[The problem]: Only the lines from the one with "and message history." onward are wanted, through the last line of the entries, set down exactly.

..............................

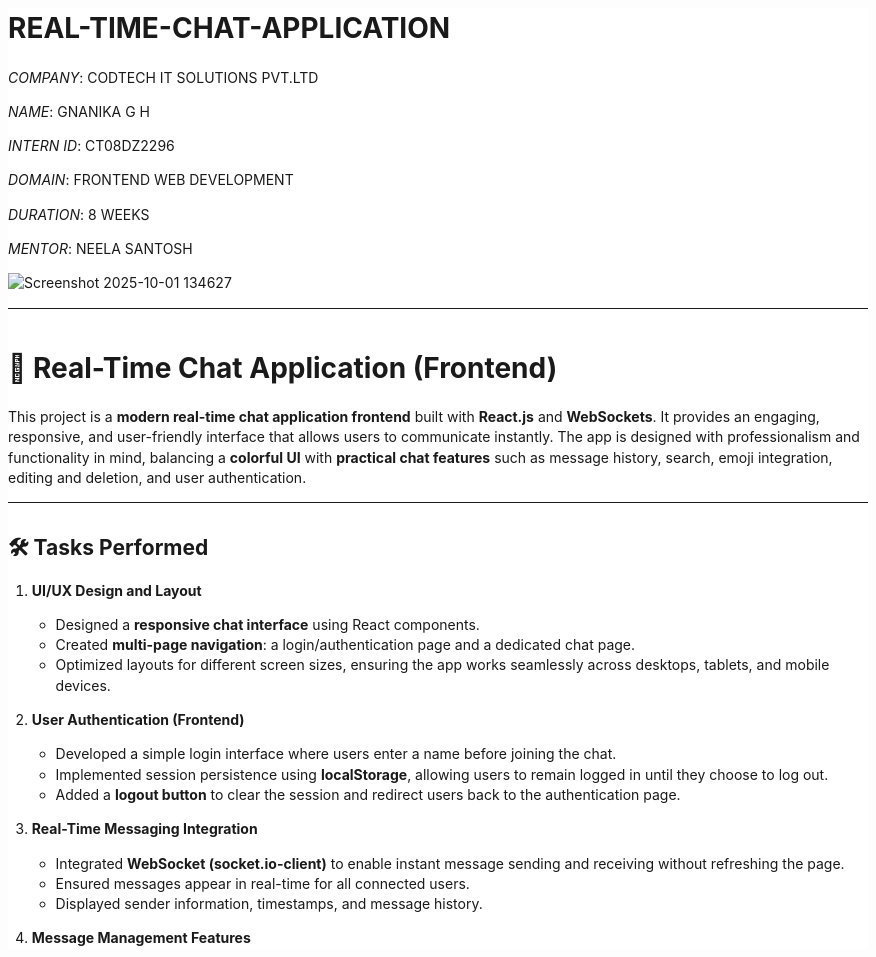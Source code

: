 # REAL-TIME-CHAT-APPLICATION

*COMPANY*: CODTECH IT SOLUTIONS PVT.LTD

*NAME*: GNANIKA G H

*INTERN ID*: CT08DZ2296

*DOMAIN*: FRONTEND WEB DEVELOPMENT

*DURATION*: 8 WEEKS

*MENTOR*: NEELA SANTOSH


<img width="724" height="637" alt="Screenshot 2025-10-01 134627" src="https://github.com/user-attachments/assets/081752e8-3946-47d4-ac3e-45f305d222e4" />


---

# 📌 Real-Time Chat Application (Frontend)

This project is a **modern real-time chat application frontend** built with **React.js** and **WebSockets**. It provides an engaging, responsive, and user-friendly interface that allows users to communicate instantly. The app is designed with professionalism and functionality in mind, balancing a **colorful UI** with **practical chat features** such as message history, search, emoji integration, editing and deletion, and user authentication.

---

## 🛠️ Tasks Performed

1. **UI/UX Design and Layout**

   * Designed a **responsive chat interface** using React components.
   * Created **multi-page navigation**: a login/authentication page and a dedicated chat page.
   * Optimized layouts for different screen sizes, ensuring the app works seamlessly across desktops, tablets, and mobile devices.

2. **User Authentication (Frontend)**

   * Developed a simple login interface where users enter a name before joining the chat.
   * Implemented session persistence using **localStorage**, allowing users to remain logged in until they choose to log out.
   * Added a **logout button** to clear the session and redirect users back to the authentication page.

3. **Real-Time Messaging Integration**

   * Integrated **WebSocket (socket.io-client)** to enable instant message sending and receiving without refreshing the page.
   * Ensured messages appear in real-time for all connected users.
   * Displayed sender information, timestamps, and message history.

4. **Message Management Features**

..............................

[Response box]:
   * Displayed sender information, timestamps, and message history.

4. **Message Management Features**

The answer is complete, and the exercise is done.